Su Buqing était un mathématicien renommé et, ce jour-là, leur conversation porta de nouveau sur les mathématiques et l’éducation. Shin’ichi demanda s’il existait une méthode facile pour enseigner cette matière ardue que sont les mathématiques. La réponse du président impressionna Shin’ichi.
« Quel que soit le domaine, dit-il, le processus consiste à passer du superficiel au profond, du petit au grand, du facile au difficile. Il est possible d’enseigner les mathématiques en expliquant chaque étape du cheminement, avec précision et patience, et en aidant les élèves à maîtriser la matière. »
Le président Su Buqing poursuivit sur un ton énergique : « Autrement dit, celui qui apprend doit avancer pas à pas, sans sauter d’étapes, et maîtriser le sujet peu à peu, en progressant régulièrement. Puis, il doit continuer d’aller de l’avant, en visant l’objectif le plus élevé. Il lui arrivera parfois de penser que c’est une tâche impossible, mais de tels moments sont décisifs. Si vous continuez de persévérer et d’avancer, vous parviendrez à un point où la voie s’ouvre devant vous.
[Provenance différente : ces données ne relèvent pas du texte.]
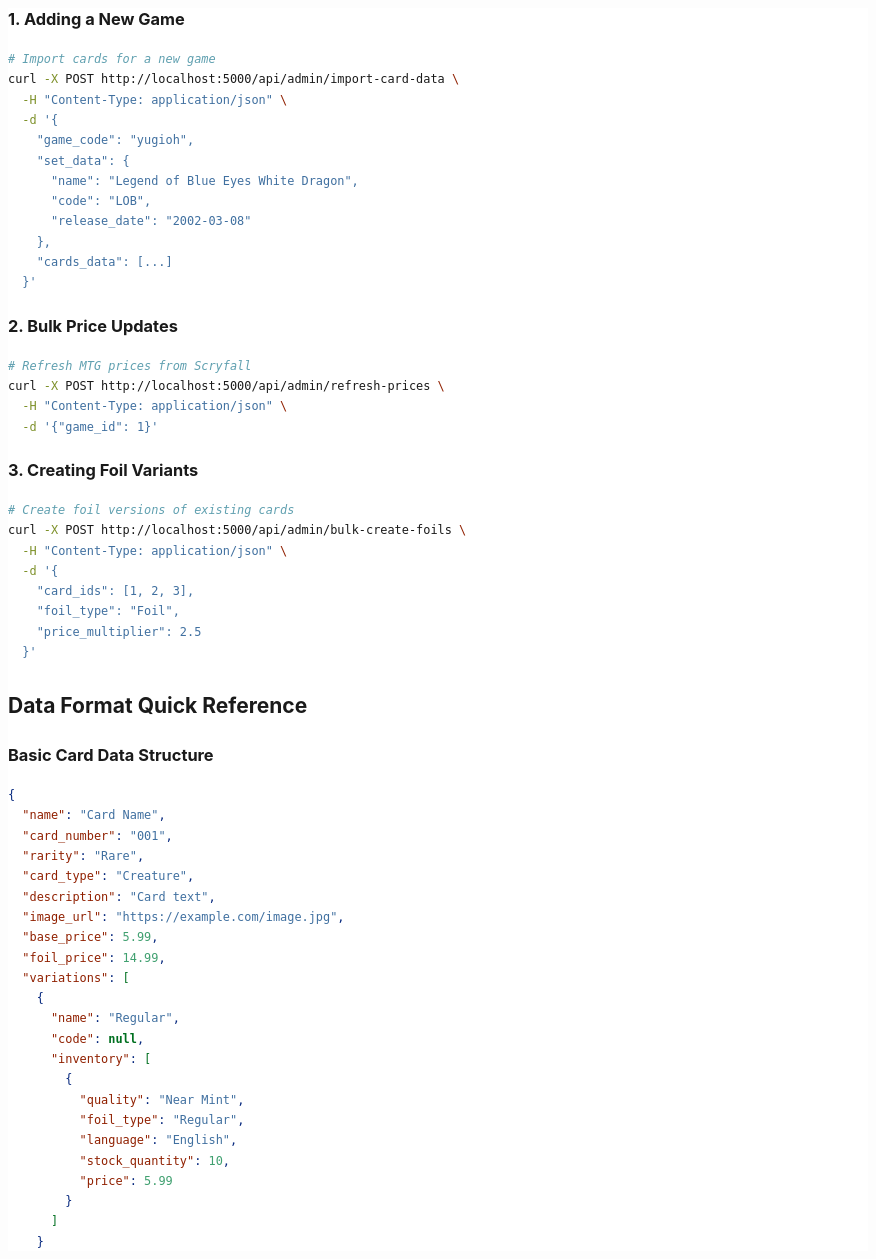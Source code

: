 ### 1. Adding a New Game
```bash
# Import cards for a new game
curl -X POST http://localhost:5000/api/admin/import-card-data \
  -H "Content-Type: application/json" \
  -d '{
    "game_code": "yugioh",
    "set_data": {
      "name": "Legend of Blue Eyes White Dragon",
      "code": "LOB",
      "release_date": "2002-03-08"
    },
    "cards_data": [...]
  }'
```

### 2. Bulk Price Updates
```bash
# Refresh MTG prices from Scryfall
curl -X POST http://localhost:5000/api/admin/refresh-prices \
  -H "Content-Type: application/json" \
  -d '{"game_id": 1}'
```

### 3. Creating Foil Variants
```bash
# Create foil versions of existing cards
curl -X POST http://localhost:5000/api/admin/bulk-create-foils \
  -H "Content-Type: application/json" \
  -d '{
    "card_ids": [1, 2, 3],
    "foil_type": "Foil",
    "price_multiplier": 2.5
  }'
```

## Data Format Quick Reference

### Basic Card Data Structure
```json
{
  "name": "Card Name",
  "card_number": "001",
  "rarity": "Rare",
  "card_type": "Creature",
  "description": "Card text",
  "image_url": "https://example.com/image.jpg",
  "base_price": 5.99,
  "foil_price": 14.99,
  "variations": [
    {
      "name": "Regular",
      "code": null,
      "inventory": [
        {
          "quality": "Near Mint",
          "foil_type": "Regular",
          "language": "English",
          "stock_quantity": 10,
          "price": 5.99
        }
      ]
    }
```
On pourrait comparer cela à l’atteinte de l’éveil. »
Quand nous avançons vers un objectif, les obstacles ne manquent pas d’apparaître sur notre chemin, et c’est précisément le moment de vérité où commence la lutte avec soi-même. Si nous parvenons à vaincre notre propre faiblesse intérieure – c’est-à-dire la tendance à abandonner ou à faire des compromis – et continuons d’avancer, la situation changera dans un sens positif. Les vainqueurs sont ceux qui parviennent à la maîtrise de soi.
Les années suivantes, Shin’ichi resta en contact avec Su Buqing. Ils se rencontrèrent six fois pour des dialogues en tête à tête.
En juin 1987, Shin’ichi offrit à Su Buqing, alors président honoraire de l’université de Fudan, un poème intitulé « Le grand fleuve de la paix », pour célébrer l’amitié et la confiance qui les unissaient. Le poème comporte ces vers :
Tout comme un grand fleuve
commence par une seule goutte d’eau,
avançons ensemble, chacun de nous formant une goutte,
pour créer le fleuve Yangtzé de la paix.
Nouvel élan 13
Après son entrevue avec Su Buqing, Shin’ichi rencontra l’écrivain Ba Jin, qui se rendit à son hôtel dans la soirée.
Ba Jin était une figure littéraire éminente en Chine, reconnu dans le monde entier pour certaines de ses œuvres, comme Famille et Nuit glacée. Il était également le premier vice-président de l’Association des écrivains de Chine. C’était leur deuxième rencontre.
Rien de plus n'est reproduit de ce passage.